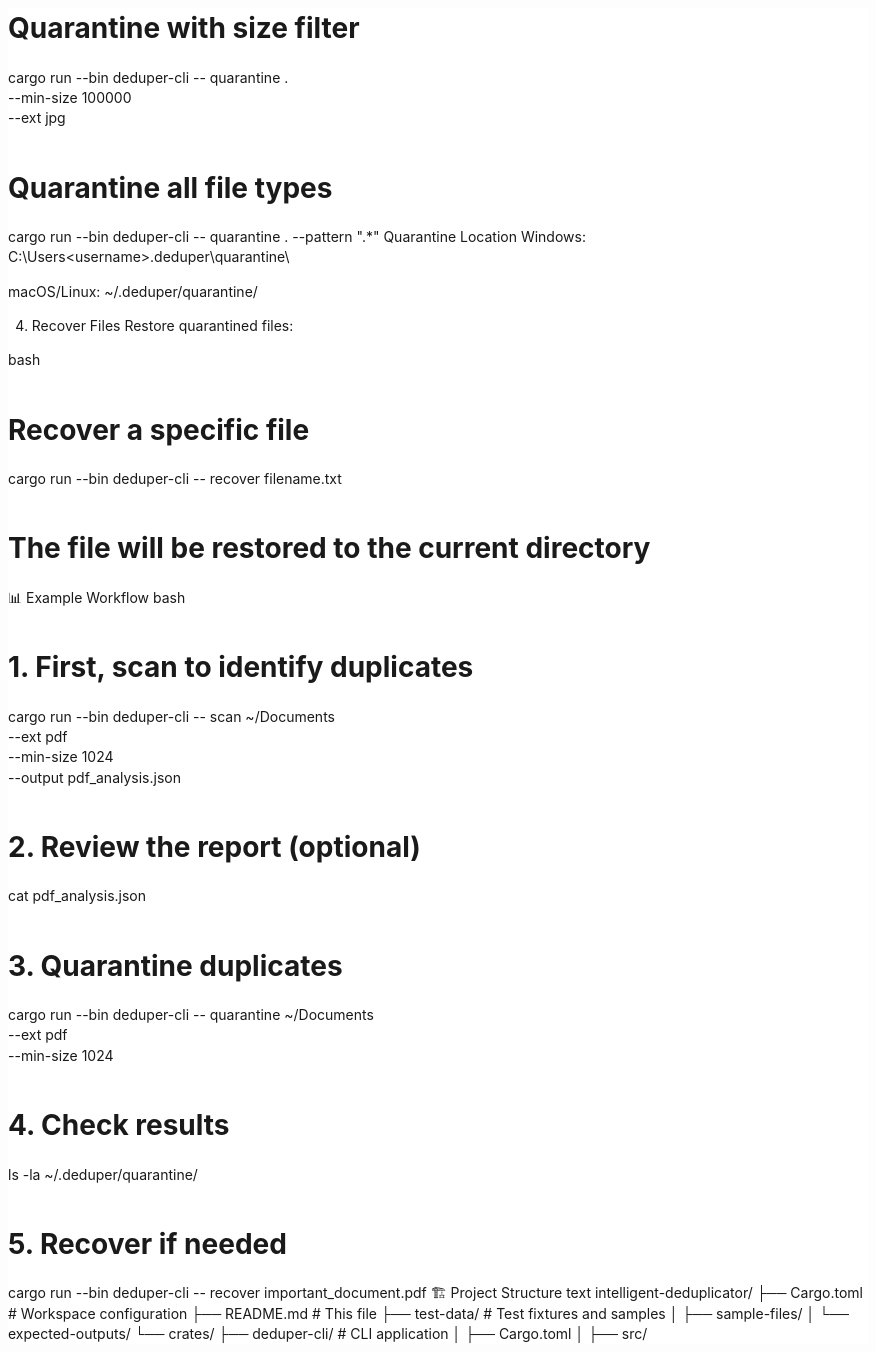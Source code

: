# Quarantine with size filter
cargo run --bin deduper-cli -- quarantine . \
  --min-size 100000 \
  --ext jpg

# Quarantine all file types
cargo run --bin deduper-cli -- quarantine . --pattern ".*"
Quarantine Location
Windows: C:\Users\<username>\.deduper\quarantine\

macOS/Linux: ~/.deduper/quarantine/

4. Recover Files
Restore quarantined files:

bash
# Recover a specific file
cargo run --bin deduper-cli -- recover filename.txt

# The file will be restored to the current directory
📊 Example Workflow
bash
# 1. First, scan to identify duplicates
cargo run --bin deduper-cli -- scan ~/Documents \
  --ext pdf \
  --min-size 1024 \
  --output pdf_analysis.json

# 2. Review the report (optional)
cat pdf_analysis.json

# 3. Quarantine duplicates
cargo run --bin deduper-cli -- quarantine ~/Documents \
  --ext pdf \
  --min-size 1024

# 4. Check results
ls -la ~/.deduper/quarantine/

# 5. Recover if needed
cargo run --bin deduper-cli -- recover important_document.pdf
🏗️ Project Structure
text
intelligent-deduplicator/
├── Cargo.toml                    # Workspace configuration
├── README.md                     # This file
├── test-data/                    # Test fixtures and samples
│   ├── sample-files/
│   └── expected-outputs/
└── crates/
    ├── deduper-cli/              # CLI application
    │   ├── Cargo.toml
    │   ├── src/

....

Your task ▸ Print nothing except the lines from the line containing "intelligent-deduplicator/" to the end of the listing, exactly as written.

Expected output ▸
intelligent-deduplicator/
├── Cargo.toml                    # Workspace configuration
├── README.md                     # This file
├── test-data/                    # Test fixtures and samples
│   ├── sample-files/
│   └── expected-outputs/
└── crates/
    ├── deduper-cli/              # CLI application
    │   ├── Cargo.toml
    │   ├── src/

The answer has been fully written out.